In the final hours, the two candidates concentrated on appeals to undecided voters in the key swing states. Gore went to Iowa, Missouri, Michigan and Florida before heading home to Carthage, Tennessee. Bush made stops in Arkansas and Tennessee, home turf of the President Clinton and Al Gore, prior to voting in Austin, Texas.

They also intensified their attacks on each other’s agendas. Gore characterized Bush's tax cut as tantamount to "class warfare on behalf of billionaires." Bush said Gore would bloat the government with costly social programs and chided Gore for scaring senior citizens about Bush’s proposals to privatize parts of social security.
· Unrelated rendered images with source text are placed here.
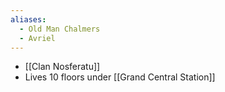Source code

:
 ```yaml
---
aliases:
  - Old Man Chalmers
  - Avriel
---
```

- [[Clan Nosferatu]]
- Lives 10 floors under [[Grand Central Station]]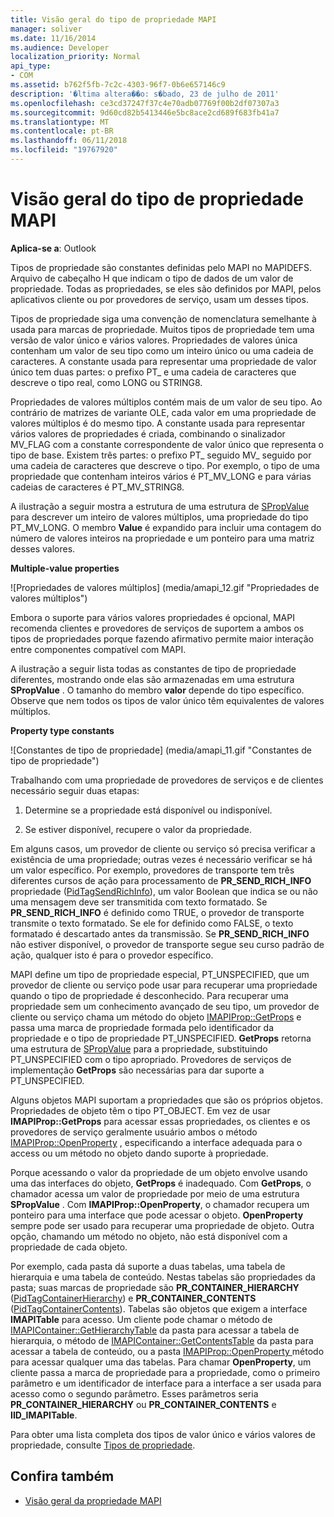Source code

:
 ```yaml
---
title: Visão geral do tipo de propriedade MAPI
manager: soliver
ms.date: 11/16/2014
ms.audience: Developer
localization_priority: Normal
api_type:
- COM
ms.assetid: b762f5fb-7c2c-4303-96f7-0b6e657146c9
description: '�ltima altera��o: s�bado, 23 de julho de 2011'
ms.openlocfilehash: ce3cd37247f37c4e70adb07769f00b2df07307a3
ms.sourcegitcommit: 9d60cd82b5413446e5bc8ace2cd689f683fb41a7
ms.translationtype: MT
ms.contentlocale: pt-BR
ms.lasthandoff: 06/11/2018
ms.locfileid: "19767920"
---
```

# <a name="mapi-property-type-overview"></a>Visão geral do tipo de propriedade MAPI
  
**Aplica-se a**: Outlook 
  
Tipos de propriedade são constantes definidas pelo MAPI no MAPIDEFS. Arquivo de cabeçalho H que indicam o tipo de dados de um valor de propriedade. Todas as propriedades, se eles são definidos por MAPI, pelos aplicativos cliente ou por provedores de serviço, usam um desses tipos. 
  
Tipos de propriedade siga uma convenção de nomenclatura semelhante à usada para marcas de propriedade. Muitos tipos de propriedade tem uma versão de valor único e vários valores. Propriedades de valores única contenham um valor de seu tipo como um inteiro único ou uma cadeia de caracteres. A constante usada para representar uma propriedade de valor único tem duas partes: o prefixo PT_ e uma cadeia de caracteres que descreve o tipo real, como LONG ou STRING8. 
  
Propriedades de valores múltiplos contém mais de um valor de seu tipo. Ao contrário de matrizes de variante OLE, cada valor em uma propriedade de valores múltiplos é do mesmo tipo. A constante usada para representar vários valores de propriedades é criada, combinando o sinalizador MV_FLAG com a constante correspondente de valor único que representa o tipo de base. Existem três partes: o prefixo PT_ seguido MV_ seguido por uma cadeia de caracteres que descreve o tipo. Por exemplo, o tipo de uma propriedade que contenham inteiros vários é PT_MV_LONG e para várias cadeias de caracteres é PT_MV_STRING8.
  
A ilustração a seguir mostra a estrutura de uma estrutura de [SPropValue](spropvalue.md) para descrever um inteiro de valores múltiplos, uma propriedade do tipo PT_MV_LONG. O membro **Value** é expandido para incluir uma contagem do número de valores inteiros na propriedade e um ponteiro para uma matriz desses valores. 
  
**Multiple-value properties**
  
![Propriedades de valores múltiplos] (media/amapi_12.gif "Propriedades de valores múltiplos")
  
Embora o suporte para vários valores propriedades é opcional, MAPI recomenda clientes e provedores de serviços de suportem a ambos os tipos de propriedades porque fazendo afirmativo permite maior interação entre componentes compatível com MAPI.
  
A ilustração a seguir lista todas as constantes de tipo de propriedade diferentes, mostrando onde elas são armazenadas em uma estrutura **SPropValue** . O tamanho do membro **valor** depende do tipo específico. Observe que nem todos os tipos de valor único têm equivalentes de valores múltiplos. 
  
**Property type constants**
  
![Constantes de tipo de propriedade] (media/amapi_11.gif "Constantes de tipo de propriedade")
  
Trabalhando com uma propriedade de provedores de serviços e de clientes necessário seguir duas etapas:
  
1. Determine se a propriedade está disponível ou indisponível.
    
2. Se estiver disponível, recupere o valor da propriedade.
    
Em alguns casos, um provedor de cliente ou serviço só precisa verificar a existência de uma propriedade; outras vezes é necessário verificar se há um valor específico. Por exemplo, provedores de transporte tem três diferentes cursos de ação para processamento de **PR\_SEND_RICH_INFO** propriedade ([PidTagSendRichInfo](pidtagsendrichinfo-canonical-property.md)), um valor Boolean que indica se ou não uma mensagem deve ser transmitida com texto formatado. Se **PR\_SEND_RICH_INFO** é definido como TRUE, o provedor de transporte transmite o texto formatado. Se ele for definido como FALSE, o texto formatado é descartado antes da transmissão. Se **PR_SEND_RICH_INFO** não estiver disponível, o provedor de transporte segue seu curso padrão de ação, qualquer isto é para o provedor específico. 
  
MAPI define um tipo de propriedade especial, PT_UNSPECIFIED, que um provedor de cliente ou serviço pode usar para recuperar uma propriedade quando o tipo de propriedade é desconhecido. Para recuperar uma propriedade sem um conhecimento avançado de seu tipo, um provedor de cliente ou serviço chama um método do objeto [IMAPIProp::GetProps](imapiprop-getprops.md) e passa uma marca de propriedade formada pelo identificador da propriedade e o tipo de propriedade PT_UNSPECIFIED. **GetProps** retorna uma estrutura de [SPropValue](spropvalue.md) para a propriedade, substituindo PT_UNSPECIFIED com o tipo apropriado. Provedores de serviços de implementação **GetProps** são necessárias para dar suporte a PT_UNSPECIFIED. 
  
Alguns objetos MAPI suportam a propriedades que são os próprios objetos. Propriedades de objeto têm o tipo PT_OBJECT. Em vez de usar **IMAPIProp::GetProps** para acessar essas propriedades, os clientes e os provedores de serviço geralmente usuário ambos o método [IMAPIProp::OpenProperty](imapiprop-openproperty.md) , especificando a interface adequada para o access ou um método no objeto dando suporte à propriedade. 
  
Porque acessando o valor da propriedade de um objeto envolve usando uma das interfaces do objeto, **GetProps** é inadequado. Com **GetProps**, o chamador acessa um valor de propriedade por meio de uma estrutura **SPropValue** . Com **IMAPIProp::OpenProperty**, o chamador recupera um ponteiro para uma interface que pode acessar o objeto. **OpenProperty** sempre pode ser usado para recuperar uma propriedade de objeto. Outra opção, chamando um método no objeto, não está disponível com a propriedade de cada objeto. 
  
Por exemplo, cada pasta dá suporte a duas tabelas, uma tabela de hierarquia e uma tabela de conteúdo. Nestas tabelas são propriedades da pasta; suas marcas de propriedade são **PR_CONTAINER_HIERARCHY** ([PidTagContainerHierarchy](pidtagcontainerhierarchy-canonical-property.md)) e **PR_CONTAINER_CONTENTS** ([PidTagContainerContents](pidtagcontainercontents-canonical-property.md)). Tabelas são objetos que exigem a interface **IMAPITable** para acesso. Um cliente pode chamar o método de [IMAPIContainer::GetHierarchyTable](imapicontainer-gethierarchytable.md) da pasta para acessar a tabela de hierarquia, o método de [IMAPIContainer::GetContentsTable](imapicontainer-getcontentstable.md) da pasta para acessar a tabela de conteúdo, ou a pasta [IMAPIProp::OpenProperty ](imapiprop-openproperty.md)método para acessar qualquer uma das tabelas. Para chamar **OpenProperty**, um cliente passa a marca de propriedade para a propriedade, como o primeiro parâmetro e um identificador de interface para a interface a ser usada para acesso como o segundo parâmetro. Esses parâmetros seria **PR_CONTAINER_HIERARCHY** ou **PR_CONTAINER_CONTENTS** e **IID_IMAPITable**.
  
Para obter uma lista completa dos tipos de valor único e vários valores de propriedade, consulte [Tipos de propriedade](property-types.md). 
  
## <a name="see-also"></a>Confira também

- [Visão geral da propriedade MAPI](mapi-property-overview.md)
Battling for electoral votes state by state, candidates traded leads throughout the night as Gore won in some traditionally Republican states while Bush prevailed in Democratic strongholds like Tennessee and Missouri.

The vice president came out early, winning in key battleground states according to early exit polls. He carried Michigan, Pennsylvania and New York. In key battleground states, it was also a toss-up. Gore won in Minnesota, while Bush took Missouri. It became apparent close states scattered across the nation would determine the election.

"I think it looks like Bush just had a lead that was greater than Gore had time to catch up to," said pollster David Binder. "His message ‘Gore trusts the government, I trust you’ was a very effective appeal to moderates."

Bush seemed to withstand problems in the final days of the campaign. Even as he attacked the character of the previous administration and President Clinton, a Maine TV news reporter broke the story that Bush had been arrested there for drinking and driving in 1976.

Bush gave up drinking altogether 10 years later, but the event again brought up the issue about his reluctance to provide details of admitted "youthful indiscretions" and his refusal to answer questions about whether or not he engaged in illegal drug use.

In a campaign that seemed to defy tradition, Gore, who was openly criticized by reporters and pundits for exaggerating on certain points, was having trouble taking credit for the administration’s economic success.

"I think there was a lot of stupidity on the part of the Gore camp. They allowed Gore to continue exaggerating when it was very obvious he was going to get jumped on for that," said Cain, who thought Gore should have placed more stress on prosperity as a campaign theme.

But the Vice President, who repeatedly told voters they should regard him as his own man, seemed concerned that any association with Clinton would remind voters of the president’s marital infidelities and other White House scandals.
"Gore was trying to separate himself from the achievements of the last eight years," Cain said. "I think he could have separated from Clinton and still been his own man."

Many Gore loyalists were privately critical that he failed to utilize Clinton, who is considered one of the great political stumpers.

Clinton made a campaign push only in California during the campaign's last week. Gov. Gray Davis said he asked Clinton to come to California specifically to increase turnout of Gore voters.

Pollster Merv Field estimated over 70 percent of California’s registered voters went to the polls Tuesday.